Do all automorphisms of $\mathbb{H}$ preserve the norm of an element? Do all automorphisms of $\mathbb{H}$-- the Hamilton quaternions-- preserve the norm of an element? I can't seem to answer this question without using the not-so-elementary fact that all automorphisms of $\mathbb{H}$ are inner-- this tells us that all automorphisms fix $\mathbb{R}$, and so for any given $x=a+bi+cj+dk$, $\phi(x)=a+b\phi(i) + c \phi(j)+d \phi(k)$. Am I making some blatantly incorrect assumption? If so, how would I show this fact about the norm being preserved?
 A: First, note than any ($\mathbb{R}$-algebra) automorphism $\phi$ of $\mathbb{H}$ preserves $1$ and hence (pointwise) $\mathbb{R}$.
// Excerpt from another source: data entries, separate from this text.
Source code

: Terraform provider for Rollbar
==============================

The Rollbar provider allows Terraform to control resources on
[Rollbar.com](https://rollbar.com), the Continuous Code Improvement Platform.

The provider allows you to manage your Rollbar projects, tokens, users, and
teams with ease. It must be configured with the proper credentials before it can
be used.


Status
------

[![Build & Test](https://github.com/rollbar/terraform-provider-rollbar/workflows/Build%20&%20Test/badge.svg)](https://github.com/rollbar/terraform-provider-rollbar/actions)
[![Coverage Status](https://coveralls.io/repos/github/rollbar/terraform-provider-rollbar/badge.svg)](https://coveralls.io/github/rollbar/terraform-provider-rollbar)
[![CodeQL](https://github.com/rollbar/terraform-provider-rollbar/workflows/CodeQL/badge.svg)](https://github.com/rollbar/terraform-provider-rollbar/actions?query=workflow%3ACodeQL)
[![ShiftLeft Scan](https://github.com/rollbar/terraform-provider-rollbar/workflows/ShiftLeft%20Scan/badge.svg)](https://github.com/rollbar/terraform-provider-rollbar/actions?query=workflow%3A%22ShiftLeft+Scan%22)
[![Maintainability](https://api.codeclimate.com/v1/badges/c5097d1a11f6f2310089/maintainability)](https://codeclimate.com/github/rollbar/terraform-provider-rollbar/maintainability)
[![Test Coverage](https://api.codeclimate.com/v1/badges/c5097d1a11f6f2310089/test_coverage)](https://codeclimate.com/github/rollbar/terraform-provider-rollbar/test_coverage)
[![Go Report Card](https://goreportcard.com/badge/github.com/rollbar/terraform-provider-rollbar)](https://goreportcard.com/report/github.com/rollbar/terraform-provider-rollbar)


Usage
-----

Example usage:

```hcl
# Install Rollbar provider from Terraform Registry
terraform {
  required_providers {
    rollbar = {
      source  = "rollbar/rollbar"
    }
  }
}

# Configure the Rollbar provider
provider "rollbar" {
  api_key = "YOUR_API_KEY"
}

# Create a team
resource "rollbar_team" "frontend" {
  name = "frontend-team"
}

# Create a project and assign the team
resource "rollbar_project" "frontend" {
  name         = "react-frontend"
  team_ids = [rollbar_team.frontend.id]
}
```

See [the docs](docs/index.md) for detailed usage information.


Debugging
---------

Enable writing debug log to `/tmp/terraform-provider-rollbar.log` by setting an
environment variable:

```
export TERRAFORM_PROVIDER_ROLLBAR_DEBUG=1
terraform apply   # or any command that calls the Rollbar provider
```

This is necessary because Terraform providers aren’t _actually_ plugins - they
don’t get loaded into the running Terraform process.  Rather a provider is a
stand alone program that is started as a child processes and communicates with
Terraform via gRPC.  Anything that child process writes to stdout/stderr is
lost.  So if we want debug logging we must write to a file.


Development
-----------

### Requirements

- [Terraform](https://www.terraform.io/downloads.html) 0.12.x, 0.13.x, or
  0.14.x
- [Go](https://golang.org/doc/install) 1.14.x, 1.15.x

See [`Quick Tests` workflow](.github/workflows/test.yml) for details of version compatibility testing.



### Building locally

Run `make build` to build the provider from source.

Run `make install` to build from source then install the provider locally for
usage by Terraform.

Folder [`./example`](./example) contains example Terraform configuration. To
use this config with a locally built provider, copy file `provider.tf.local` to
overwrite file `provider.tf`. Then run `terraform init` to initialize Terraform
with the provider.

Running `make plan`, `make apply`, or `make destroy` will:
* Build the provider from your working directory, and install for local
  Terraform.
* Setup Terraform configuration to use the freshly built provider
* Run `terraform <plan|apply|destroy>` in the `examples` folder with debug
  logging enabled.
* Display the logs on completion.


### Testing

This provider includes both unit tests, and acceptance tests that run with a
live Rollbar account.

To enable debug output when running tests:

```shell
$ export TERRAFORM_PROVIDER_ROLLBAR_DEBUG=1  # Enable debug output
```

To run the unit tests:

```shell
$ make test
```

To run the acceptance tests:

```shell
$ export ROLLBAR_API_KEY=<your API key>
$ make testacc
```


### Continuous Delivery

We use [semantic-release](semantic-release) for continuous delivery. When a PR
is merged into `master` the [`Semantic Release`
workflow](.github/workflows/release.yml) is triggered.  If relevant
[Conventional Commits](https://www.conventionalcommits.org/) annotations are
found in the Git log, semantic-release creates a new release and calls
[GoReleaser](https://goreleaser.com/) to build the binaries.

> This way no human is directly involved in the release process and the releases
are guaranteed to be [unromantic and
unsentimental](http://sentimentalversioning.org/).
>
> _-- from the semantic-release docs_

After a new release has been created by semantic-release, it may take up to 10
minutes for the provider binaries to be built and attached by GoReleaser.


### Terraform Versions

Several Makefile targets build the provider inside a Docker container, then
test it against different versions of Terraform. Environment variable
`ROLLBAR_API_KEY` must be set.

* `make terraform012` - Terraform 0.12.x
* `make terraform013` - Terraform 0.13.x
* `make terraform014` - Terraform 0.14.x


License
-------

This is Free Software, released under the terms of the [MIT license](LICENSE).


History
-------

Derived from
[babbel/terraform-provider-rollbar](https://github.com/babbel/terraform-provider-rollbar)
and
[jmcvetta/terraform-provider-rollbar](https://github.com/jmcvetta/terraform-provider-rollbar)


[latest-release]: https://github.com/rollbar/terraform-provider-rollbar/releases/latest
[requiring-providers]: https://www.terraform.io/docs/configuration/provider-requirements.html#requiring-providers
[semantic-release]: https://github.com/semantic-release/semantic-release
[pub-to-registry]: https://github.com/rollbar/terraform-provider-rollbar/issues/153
Now, any automorphism $\phi$ of $\mathbb{H}$ is given by $\phi(x) := q x q^{-1}$ for some $q \in \mathbb{H}^*$. We may as well pull out the norm of $q$ and absorb it into its inverse, and so assume that $q$ and $q^{-1}$ both have unit length, and in particular that $\phi(x) = q x \bar{q}$.
We show now that any automorphism $\phi$ preserves the squared norm $Q(x) := |x|^2 = x \bar{x}$ of an arbitrary element $x \in \mathbb{H}$:
$Q(\phi(x)) = Q(qx\bar{q}) = qx\bar{q}\overline{qx\bar{q}} = qx\bar{q}q\bar{x}\bar{q}$.
Now, $\bar{q}q = 1$, so this is
$qx\bar{x}\bar{q} = q Q(x) \bar{q} = Q(x) q\bar{q} = Q(x)$,
where the middle equality uses that $Q(x)$ is real.
Remark The fact that any automorphism of $\mathbb{H}$ preserves the norm (or quadratic form $Q$) corresponds to the inclusion $Aut(\mathbb{H}) \cong SU(2) \hookrightarrow SO(4) \cong SO(Q)$. In particular the action of $SU(2)$ preserves the orthocomplement $\mathbb{R}^{\perp} \cong \mathbb{R}^3$ and the restriction of $Q$ to that set and so it defines a homomorphism $SU(2) \to SO(3)$; it turns out to be surjective and have kernel $\{\pm 1\}$, and so it is a double cover.
Remark 2 Note that we can in fact prove that the algebraic structure and norm are compatible in a stronger sense yet, namely that they satisfy $Q(x y) = Q(x) Q(y)$.
Thanks to Jyrki Lahtonen for pointing out an issue with a previous argument.